Who are your conservation heroes?
Susan Hurrell, Past Education Officer at the Saba Conservation Foundation; Lynn Costenaro, Founder of Sea & Learn in Saba; and Dr. Sylvia Earle.

How would you suggest other people get involved in the protection of sharks?
-Help spread awareness of the preservation of sharks through social media, education, and personal conversations.

Tuesday, April 21, 2015

Shark Stanley promotes global shark awareness in Turks & Caicos

Shark Defender Tina Randall with Shark Stanley and some students in the Turks & Caicos Islands
Local environmental advocates are working with animated sea character Shark Stanley to reach out to schools and businesses to increase awareness of shark conservation.

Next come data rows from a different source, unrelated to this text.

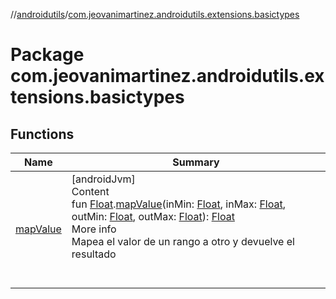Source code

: //[androidutils](../index.md)/[com.jeovanimartinez.androidutils.extensions.basictypes](index.md)



# Package com.jeovanimartinez.androidutils.extensions.basictypes  


## Functions  
  
|  Name|  Summary| 
|---|---|
| <a name="com.jeovanimartinez.androidutils.extensions.basictypes//mapValue/kotlin.Float#kotlin.Float#kotlin.Float#kotlin.Float#kotlin.Float/PointingToDeclaration/"></a>[mapValue](map-value.md)| <a name="com.jeovanimartinez.androidutils.extensions.basictypes//mapValue/kotlin.Float#kotlin.Float#kotlin.Float#kotlin.Float#kotlin.Float/PointingToDeclaration/"></a>[androidJvm]  <br>Content  <br>fun [Float](https://kotlinlang.org/api/latest/jvm/stdlib/kotlin/-float/index.html).[mapValue](map-value.md)(inMin: [Float](https://kotlinlang.org/api/latest/jvm/stdlib/kotlin/-float/index.html), inMax: [Float](https://kotlinlang.org/api/latest/jvm/stdlib/kotlin/-float/index.html), outMin: [Float](https://kotlinlang.org/api/latest/jvm/stdlib/kotlin/-float/index.html), outMax: [Float](https://kotlinlang.org/api/latest/jvm/stdlib/kotlin/-float/index.html)): [Float](https://kotlinlang.org/api/latest/jvm/stdlib/kotlin/-float/index.html)  <br>More info  <br>Mapea el valor de un rango a otro y devuelve el resultado  <br><br><br>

Shark Stanley is the face of the global shark awareness campaign dedicated to creating shark sanctuaries and supporting the proper management of sharks and rays.

Stanley has been busy visiting schools and appearing at community events to take ‘selfies’ with children and adults.

The character has been to the Oseta Jolly Primary School, Edward Gartland Youth Centre, and others educating why sharks are important to TCI and why people should care about their conservation.

Shark Stanley is the face of the global shark awareness campaign dedicated to creating shark sanctuaries and supporting the proper management of sharks and rays.

To learn more about Stanley and his cause, people can visit sharkstanley.com or the Facebook page Caribbean Shark Defenders.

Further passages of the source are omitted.